◆ **Action item**: Report back each line of the data that contains the word "description".

◆ **Records**:

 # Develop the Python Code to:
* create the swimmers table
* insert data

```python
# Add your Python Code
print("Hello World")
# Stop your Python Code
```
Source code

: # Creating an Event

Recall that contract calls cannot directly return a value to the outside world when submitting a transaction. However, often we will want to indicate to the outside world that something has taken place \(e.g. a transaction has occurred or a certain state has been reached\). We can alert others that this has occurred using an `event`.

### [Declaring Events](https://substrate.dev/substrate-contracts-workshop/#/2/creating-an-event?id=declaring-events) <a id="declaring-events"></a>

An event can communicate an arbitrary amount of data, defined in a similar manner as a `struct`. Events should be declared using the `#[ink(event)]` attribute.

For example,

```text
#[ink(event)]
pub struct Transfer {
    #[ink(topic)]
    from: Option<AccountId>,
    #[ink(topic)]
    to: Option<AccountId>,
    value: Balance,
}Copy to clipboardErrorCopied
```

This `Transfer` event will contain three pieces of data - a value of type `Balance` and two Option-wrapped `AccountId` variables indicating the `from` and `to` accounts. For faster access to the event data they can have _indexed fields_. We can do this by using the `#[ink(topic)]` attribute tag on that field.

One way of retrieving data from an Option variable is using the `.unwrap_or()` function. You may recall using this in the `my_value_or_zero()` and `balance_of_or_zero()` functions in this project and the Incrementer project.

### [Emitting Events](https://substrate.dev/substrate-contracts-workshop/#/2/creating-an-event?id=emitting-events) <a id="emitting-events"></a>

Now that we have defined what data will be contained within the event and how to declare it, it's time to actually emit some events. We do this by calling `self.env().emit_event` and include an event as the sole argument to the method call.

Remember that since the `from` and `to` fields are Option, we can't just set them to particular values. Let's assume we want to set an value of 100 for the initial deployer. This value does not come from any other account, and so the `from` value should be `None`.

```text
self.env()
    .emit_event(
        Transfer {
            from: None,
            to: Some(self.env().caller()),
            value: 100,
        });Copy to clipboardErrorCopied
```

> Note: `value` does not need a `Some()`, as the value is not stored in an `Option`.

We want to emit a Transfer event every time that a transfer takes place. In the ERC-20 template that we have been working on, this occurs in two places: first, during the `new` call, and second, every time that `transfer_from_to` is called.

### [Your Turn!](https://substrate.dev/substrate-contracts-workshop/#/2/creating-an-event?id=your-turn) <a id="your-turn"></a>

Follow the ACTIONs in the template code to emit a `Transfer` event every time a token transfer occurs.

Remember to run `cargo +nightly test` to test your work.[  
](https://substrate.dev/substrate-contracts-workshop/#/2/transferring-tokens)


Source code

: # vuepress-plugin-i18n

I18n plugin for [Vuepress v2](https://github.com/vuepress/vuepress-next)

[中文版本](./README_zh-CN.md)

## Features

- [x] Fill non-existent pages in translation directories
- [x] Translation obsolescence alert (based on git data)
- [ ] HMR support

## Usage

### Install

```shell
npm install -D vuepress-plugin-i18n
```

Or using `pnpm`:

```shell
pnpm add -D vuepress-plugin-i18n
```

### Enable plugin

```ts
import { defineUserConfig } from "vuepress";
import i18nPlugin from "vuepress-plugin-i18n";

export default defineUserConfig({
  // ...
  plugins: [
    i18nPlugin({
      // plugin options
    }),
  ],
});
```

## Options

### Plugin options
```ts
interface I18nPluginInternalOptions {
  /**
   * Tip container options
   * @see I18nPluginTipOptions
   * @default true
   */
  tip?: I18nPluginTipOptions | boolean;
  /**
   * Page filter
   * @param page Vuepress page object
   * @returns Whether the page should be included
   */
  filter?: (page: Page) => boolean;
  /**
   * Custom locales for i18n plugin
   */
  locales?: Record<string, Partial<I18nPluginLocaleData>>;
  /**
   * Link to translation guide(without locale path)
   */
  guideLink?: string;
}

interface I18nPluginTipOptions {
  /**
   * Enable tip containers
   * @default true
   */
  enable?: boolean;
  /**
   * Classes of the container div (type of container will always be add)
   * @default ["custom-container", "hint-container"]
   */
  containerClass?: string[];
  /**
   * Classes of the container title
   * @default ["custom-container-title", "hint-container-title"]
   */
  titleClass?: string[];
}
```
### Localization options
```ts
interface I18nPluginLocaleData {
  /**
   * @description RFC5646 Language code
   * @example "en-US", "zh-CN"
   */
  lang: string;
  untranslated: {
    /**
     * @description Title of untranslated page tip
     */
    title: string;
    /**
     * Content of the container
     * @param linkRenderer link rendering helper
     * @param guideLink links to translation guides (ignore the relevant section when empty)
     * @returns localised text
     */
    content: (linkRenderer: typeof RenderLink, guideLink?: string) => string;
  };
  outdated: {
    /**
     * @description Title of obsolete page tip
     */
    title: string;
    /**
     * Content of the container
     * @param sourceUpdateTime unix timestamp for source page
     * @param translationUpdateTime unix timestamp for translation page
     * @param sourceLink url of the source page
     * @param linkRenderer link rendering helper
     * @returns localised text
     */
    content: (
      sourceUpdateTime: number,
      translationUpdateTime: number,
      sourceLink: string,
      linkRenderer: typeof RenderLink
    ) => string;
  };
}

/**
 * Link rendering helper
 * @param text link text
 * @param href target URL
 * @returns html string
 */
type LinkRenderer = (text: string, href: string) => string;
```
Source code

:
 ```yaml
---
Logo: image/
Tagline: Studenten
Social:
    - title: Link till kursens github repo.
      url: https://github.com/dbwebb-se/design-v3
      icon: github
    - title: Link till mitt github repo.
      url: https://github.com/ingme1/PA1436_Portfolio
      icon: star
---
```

◆ **Written answer**:
   * @description RFC5646 Language code
     * @description Title of untranslated page tip
     * @description Title of obsolete page tip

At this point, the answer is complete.